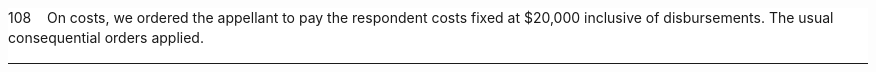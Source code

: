 108    On costs, we ordered the appellant to pay the respondent costs fixed at $20,000 inclusive of disbursements. The usual consequential orders applied.

* * *

[^1]: Appellant’s Case at para 8.

[^2]: Respondent’s Case at para 17.

[^3]: Appellant’s Bundle of Authorities at Tab 3.

[^4]: Appellant’s Core Bundle Vol II(A) at page 16 – Appellant’s 1st affidavit dated 18 October 2018 at para 13.

[^5]: Appellant’s Core Bundle Vol II(A) at page 14 – Appellant’s 1st affidavit dated 18 October 2018 at para 5.

[^6]: Appellant’s Core Bundle Vol II(A) at page 14 – Appellant’s 1st affidavit dated 18 October 2018 at para 4.

[^7]: Appellant’s Core Bundle Vol II(A) at pages 16 and 17 – Appellant’s 1st affidavit dated 18 October 2018 at paras 14 and 15.

[^8]: Appellant’s Case at para 11.

[^9]: Record of Appeal Vol III(F) at page 154 – Appellant’s 3rd affidavit dated 1 March 2019 at page 152.

[^10]: Appellant’s Case at paras 2 and 19.

[^11]: Appellant’s Bundle of Authorities at Tab 4.

[^12]: Respondent’s Case at para 3.

[^13]: Appellant’s Core Bundle Vol II(A) at page 24 – Appellant’s 1st affidavit dated 18 October 2018 at para 37.

[^14]: Appellant’s Bundle of Authorities at Tab 6.

[^15]: Appellant’s Case at para 1.

[^16]: Appellant’s Core Bundle Vol II(A) at page 39.

[^17]: Appellant’s Core Bundle Vol II(A) at page 20 – Appellant’s 1st affidavit dated 18 October 2018 at para 26.

[^18]: Appellant’s Core Bundle Vol II(A) at page 39.

[^19]: Appellant’s Core Bundle Vol II(A) at page 38.

[^20]: Appellant’s Core Bundle Vol II(A) at page 37.

[^21]: Appellant’s Core Bundle Vol II(A) at page 37.

[^22]: Appellant’s Core Bundle Vol II(A) at page 37.

[^23]: Appellant’s Core Bundle Vol II(A) at page 44.

[^24]: ROA Vol II at page 7.

[^25]: Appellant’s Core Bundle Vol II(B) at pages 287 and 288.

[^26]: Appellant’s Submissions at para 5.

[^27]: Appellant’s Submissions at para 34.

[^28]: Respondent’s Submissions at para 8(b).

[^29]: Appellant’s Submissions at para 54(a). Appellant’s Case at para 109.

[^30]: Respondent’s Case at paras 55 and 56.

[^31]: Appellant’s Submissions at para 47.

[^32]: Appellant’s Submissions at para 49.

[^33]: Respondent’s Case at para 65.

[^34]: Respondent’s Submissions at para 36.

[^35]: Respondent’s Submissions at para 38.

[^36]: Appellant’s Bundle of Authorities at Tab 22.

[^37]: Appellant’s Bundle of Authorities at Tab 6.

[^38]: Respondent’s Case at para 23. Respondent’s Submissions at para 10.

[^39]: Appellant’s Bundle of Authorities at Tab 40.

[^40]: Appellant’s Submissions at para 9.

[^41]: Appellant’s Bundle of Authorities at Tab 2.

[^42]: Respondent’s Submissions at para 18.

[^43]: Respondent’s Case at para 27. Respondent’s Submissions at para 16.

[^44]: Respondent’s Case at para 46. Respondent’s Submissions at para 24.

[^45]: Appellant’s Bundle of Authorities at Tab 15.

[^46]: Respondent’s Case at para 40.

[^47]: Respondent’s Case at para 47.

[^48]: Respondent’s Case at para 41.

[^49]: Respondent’s Case at para 41.

[^50]: Respondent’s Case at para 42.

[^51]: Appellant’s Submissions at para 1.

[^52]: Appellant’s Bundle of Authorities at Tabs 17, 20 and 22.

[^53]: Appellant’s Bundle of Authorities at Tab 29.

[^54]: Appellant’s Submissions at para 37.

[^55]: Appellant’s Submissions at para 54(a). Appellant’s Case at para 109.

[^56]: Appellant’s Case at para 108.

[^57]: Appellant’s Case at para 107(b).

[^58]: Appellant’s Submissions at para 37.

[^59]: Appellant’s Bundle of Authorities at Tab 13.

[^60]: Appellant’s Core Bundle Vol II Part A at page 165.

[^61]: Appellant’s Submissions at para 38.

[^62]: Appellant’s Bundle of Authorities at Tab 12.

[^63]: Appellant’s Case at para 123. Respondent’s Case at para 62.

[^64]: Respondent’s Case at para 25.

[^65]: Appellant’s Bundle of Authorities at Tab 16.

[^66]: Appellant’s Bundle of Authorities at Tab 36.

[^67]: Appellant’s Submissions at para 47.

[^68]: Appellant’s Bundle of Authorities at Tab 5.

[^69]: Appellant’s Core Bundle Vol II(A) at page 47.

[^70]: Appellant’s Core Bundle Vol II(A) at page 26 – Appellant’s 1st affidavit dated 18 October 2018 at para 42.

[^71]: Respondent’s Case at para 72.

[^72]: Appellant’s Core Bundle Vol II(A) at pages 51, 71 and 72.

[^73]: Appellant’s Case at para 15.

[^74]: Respondent’s Case at para 74.

[^75]: ROA Vol III(C) at page 197.

[^76]: Appellant’s Core Bundle Vol II(A) at page 51.

[^77]: Appellant’s Core Bundle Vol II(A) at page 167.

[^78]: Appellant’s Core Bundle Vol II(A) at page 62.

[^79]: Appellant’s Core Bundle Vol II(A) at page 32 – Appellant’s 1st affidavit dated 18 October 2018 at para 64.

[^80]: Appellant’s Core Bundle Vol II(A) at page 62.

[^81]: Appellant’s Submissions at para 48.

[^82]: Respondent’s Case at para 81. Respondent’s Submissions at para 37.

[^83]: Appellant’s Submissions at para 49.

[^84]: Respondent’s Case at para 82. Respondent’s Submissions at para 38.

[^85]: Appellant’s Submissions at para 52.


[^86]: Appellant’s Submissions at para 51.
[^87]: Appellant’s Case at para 147(a).
[^88]: Appellant’s Submissions at para 53.
[^89]: Respondent’s Case at para 87.
[^90]: Respondent’s Submissions for CA/SUM 63/2020 at para 4(b). Appellant’s Submissions for CA/SUM 63/2020 at para 1.
[^91]: Appellant’s Submissions at para 53.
───
## INSTRUCTIONS FOR THE TASK
Each entry is to be written out again word for word, and any pictures are to be omitted.

## SOLUTION TO THIS EXERCISE
Source code

: 108    On costs, we ordered the appellant to pay the respondent costs fixed at $20,000 inclusive of disbursements. The usual consequential orders applied.

* * *

[^1]: Appellant’s Case at para 8.

[^2]: Respondent’s Case at para 17.

[^3]: Appellant’s Bundle of Authorities at Tab 3.

[^4]: Appellant’s Core Bundle Vol II(A) at page 16 – Appellant’s 1st affidavit dated 18 October 2018 at para 13.

[^5]: Appellant’s Core Bundle Vol II(A) at page 14 – Appellant’s 1st affidavit dated 18 October 2018 at para 5.

[^6]: Appellant’s Core Bundle Vol II(A) at page 14 – Appellant’s 1st affidavit dated 18 October 2018 at para 4.

[^7]: Appellant’s Core Bundle Vol II(A) at pages 16 and 17 – Appellant’s 1st affidavit dated 18 October 2018 at paras 14 and 15.

[^8]: Appellant’s Case at para 11.

[^9]: Record of Appeal Vol III(F) at page 154 – Appellant’s 3rd affidavit dated 1 March 2019 at page 152.

[^10]: Appellant’s Case at paras 2 and 19.

[^11]: Appellant’s Bundle of Authorities at Tab 4.

[^12]: Respondent’s Case at para 3.

[^13]: Appellant’s Core Bundle Vol II(A) at page 24 – Appellant’s 1st affidavit dated 18 October 2018 at para 37.

[^14]: Appellant’s Bundle of Authorities at Tab 6.

[^15]: Appellant’s Case at para 1.

[^16]: Appellant’s Core Bundle Vol II(A) at page 39.

[^17]: Appellant’s Core Bundle Vol II(A) at page 20 – Appellant’s 1st affidavit dated 18 October 2018 at para 26.

[^18]: Appellant’s Core Bundle Vol II(A) at page 39.

[^19]: Appellant’s Core Bundle Vol II(A) at page 38.

[^20]: Appellant’s Core Bundle Vol II(A) at page 37.

[^21]: Appellant’s Core Bundle Vol II(A) at page 37.

[^22]: Appellant’s Core Bundle Vol II(A) at page 37.

[^23]: Appellant’s Core Bundle Vol II(A) at page 44.

[^24]: ROA Vol II at page 7.

[^25]: Appellant’s Core Bundle Vol II(B) at pages 287 and 288.

[^26]: Appellant’s Submissions at para 5.

[^27]: Appellant’s Submissions at para 34.

[^28]: Respondent’s Submissions at para 8(b).

[^29]: Appellant’s Submissions at para 54(a). Appellant’s Case at para 109.

[^30]: Respondent’s Case at paras 55 and 56.

[^31]: Appellant’s Submissions at para 47.

[^32]: Appellant’s Submissions at para 49.

[^33]: Respondent’s Case at para 65.

[^34]: Respondent’s Submissions at para 36.

[^35]: Respondent’s Submissions at para 38.

[^36]: Appellant’s Bundle of Authorities at Tab 22.

[^37]: Appellant’s Bundle of Authorities at Tab 6.

[^38]: Respondent’s Case at para 23. Respondent’s Submissions at para 10.

[^39]: Appellant’s Bundle of Authorities at Tab 40.

[^40]: Appellant’s Submissions at para 9.

[^41]: Appellant’s Bundle of Authorities at Tab 2.

[^42]: Respondent’s Submissions at para 18.

[^43]: Respondent’s Case at para 27. Respondent’s Submissions at para 16.

[^44]: Respondent’s Case at para 46. Respondent’s Submissions at para 24.

[^45]: Appellant’s Bundle of Authorities at Tab 15.

[^46]: Respondent’s Case at para 40.

[^47]: Respondent’s Case at para 47.

[^48]: Respondent’s Case at para 41.

[^49]: Respondent’s Case at para 41.

[^50]: Respondent’s Case at para 42.

[^51]: Appellant’s Submissions at para 1.

[^52]: Appellant’s Bundle of Authorities at Tabs 17, 20 and 22.

[^53]: Appellant’s Bundle of Authorities at Tab 29.

[^54]: Appellant’s Submissions at para 37.

[^55]: Appellant’s Submissions at para 54(a). Appellant’s Case at para 109.

[^56]: Appellant’s Case at para 108.

[^57]: Appellant’s Case at para 107(b).

[^58]: Appellant’s Submissions at para 37.

[^59]: Appellant’s Bundle of Authorities at Tab 13.

[^60]: Appellant’s Core Bundle Vol II Part A at page 165.

[^61]: Appellant’s Submissions at para 38.

[^62]: Appellant’s Bundle of Authorities at Tab 12.

[^63]: Appellant’s Case at para 123. Respondent’s Case at para 62.

[^64]: Respondent’s Case at para 25.

[^65]: Appellant’s Bundle of Authorities at Tab 16.

[^66]: Appellant’s Bundle of Authorities at Tab 36.

[^67]: Appellant’s Submissions at para 47.

[^68]: Appellant’s Bundle of Authorities at Tab 5.

[^69]: Appellant’s Core Bundle Vol II(A) at page 47.

[^70]: Appellant’s Core Bundle Vol II(A) at page 26 – Appellant’s 1st affidavit dated 18 October 2018 at para 42.

[^71]: Respondent’s Case at para 72.

[^72]: Appellant’s Core Bundle Vol II(A) at pages 51, 71 and 72.

[^73]: Appellant’s Case at para 15.

[^74]: Respondent’s Case at para 74.

[^75]: ROA Vol III(C) at page 197.

[^76]: Appellant’s Core Bundle Vol II(A) at page 51.

[^77]: Appellant’s Core Bundle Vol II(A) at page 167.

[^78]: Appellant’s Core Bundle Vol II(A) at page 62.

[^79]: Appellant’s Core Bundle Vol II(A) at page 32 – Appellant’s 1st affidavit dated 18 October 2018 at para 64.

[^80]: Appellant’s Core Bundle Vol II(A) at page 62.

[^81]: Appellant’s Submissions at para 48.

[^82]: Respondent’s Case at para 81. Respondent’s Submissions at para 37.

[^83]: Appellant’s Submissions at para 49.

[^84]: Respondent’s Case at para 82. Respondent’s Submissions at para 38.

[^85]: Appellant’s Submissions at para 52.


[^86]: Appellant’s Submissions at para 51.
[^87]: Appellant’s Case at para 147(a).
[^88]: Appellant’s Submissions at para 53.
[^89]: Respondent’s Case at para 87.
[^90]: Respondent’s Submissions for CA/SUM 63/2020 at para 4(b). Appellant’s Submissions for CA/SUM 63/2020 at para 1.
[^91]: Appellant’s Submissions at para 53.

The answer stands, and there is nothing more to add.